"""

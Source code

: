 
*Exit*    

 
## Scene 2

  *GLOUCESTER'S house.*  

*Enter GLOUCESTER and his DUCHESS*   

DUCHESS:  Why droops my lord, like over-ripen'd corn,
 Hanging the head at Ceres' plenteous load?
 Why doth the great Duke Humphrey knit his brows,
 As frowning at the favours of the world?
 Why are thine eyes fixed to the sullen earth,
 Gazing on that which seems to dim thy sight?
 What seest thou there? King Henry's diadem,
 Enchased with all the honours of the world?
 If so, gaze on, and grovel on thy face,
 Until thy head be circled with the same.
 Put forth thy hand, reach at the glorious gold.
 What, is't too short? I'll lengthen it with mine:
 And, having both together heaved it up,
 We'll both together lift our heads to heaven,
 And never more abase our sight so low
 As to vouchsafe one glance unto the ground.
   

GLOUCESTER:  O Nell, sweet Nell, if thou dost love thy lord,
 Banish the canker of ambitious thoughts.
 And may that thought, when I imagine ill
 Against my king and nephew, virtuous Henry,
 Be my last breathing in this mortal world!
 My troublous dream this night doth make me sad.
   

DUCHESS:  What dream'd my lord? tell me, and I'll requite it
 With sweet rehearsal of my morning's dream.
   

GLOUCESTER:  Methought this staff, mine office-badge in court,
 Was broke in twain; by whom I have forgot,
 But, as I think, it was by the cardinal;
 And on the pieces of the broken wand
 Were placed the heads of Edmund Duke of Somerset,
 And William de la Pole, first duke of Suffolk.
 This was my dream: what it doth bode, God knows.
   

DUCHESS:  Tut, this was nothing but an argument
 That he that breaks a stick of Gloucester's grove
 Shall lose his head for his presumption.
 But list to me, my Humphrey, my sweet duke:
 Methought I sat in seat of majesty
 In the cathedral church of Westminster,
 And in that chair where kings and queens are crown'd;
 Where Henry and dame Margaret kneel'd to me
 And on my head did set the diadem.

"""

### What you should do
In the listing above, please copy exactly the lines from the first through the one that contains "But list to", and no others.

### Exercise solution
Source code

: 
*Exit*    

 
## Scene 2

  *GLOUCESTER'S house.*  

*Enter GLOUCESTER and his DUCHESS*   

DUCHESS:  Why droops my lord, like over-ripen'd corn,
 Hanging the head at Ceres' plenteous load?
 Why doth the great Duke Humphrey knit his brows,
 As frowning at the favours of the world?
 Why are thine eyes fixed to the sullen earth,
 Gazing on that which seems to dim thy sight?
 What seest thou there? King Henry's diadem,
 Enchased with all the honours of the world?
 If so, gaze on, and grovel on thy face,
 Until thy head be circled with the same.
 Put forth thy hand, reach at the glorious gold.
 What, is't too short? I'll lengthen it with mine:
 And, having both together heaved it up,
 We'll both together lift our heads to heaven,
 And never more abase our sight so low
 As to vouchsafe one glance unto the ground.
   

GLOUCESTER:  O Nell, sweet Nell, if thou dost love thy lord,
 Banish the canker of ambitious thoughts.
 And may that thought, when I imagine ill
 Against my king and nephew, virtuous Henry,
 Be my last breathing in this mortal world!
 My troublous dream this night doth make me sad.
   

DUCHESS:  What dream'd my lord? tell me, and I'll requite it
 With sweet rehearsal of my morning's dream.
   

GLOUCESTER:  Methought this staff, mine office-badge in court,
 Was broke in twain; by whom I have forgot,
 But, as I think, it was by the cardinal;
 And on the pieces of the broken wand
 Were placed the heads of Edmund Duke of Somerset,
 And William de la Pole, first duke of Suffolk.
 This was my dream: what it doth bode, God knows.
   

DUCHESS:  Tut, this was nothing but an argument
 That he that breaks a stick of Gloucester's grove
 Shall lose his head for his presumption.
 But list to me, my Humphrey, my sweet duke:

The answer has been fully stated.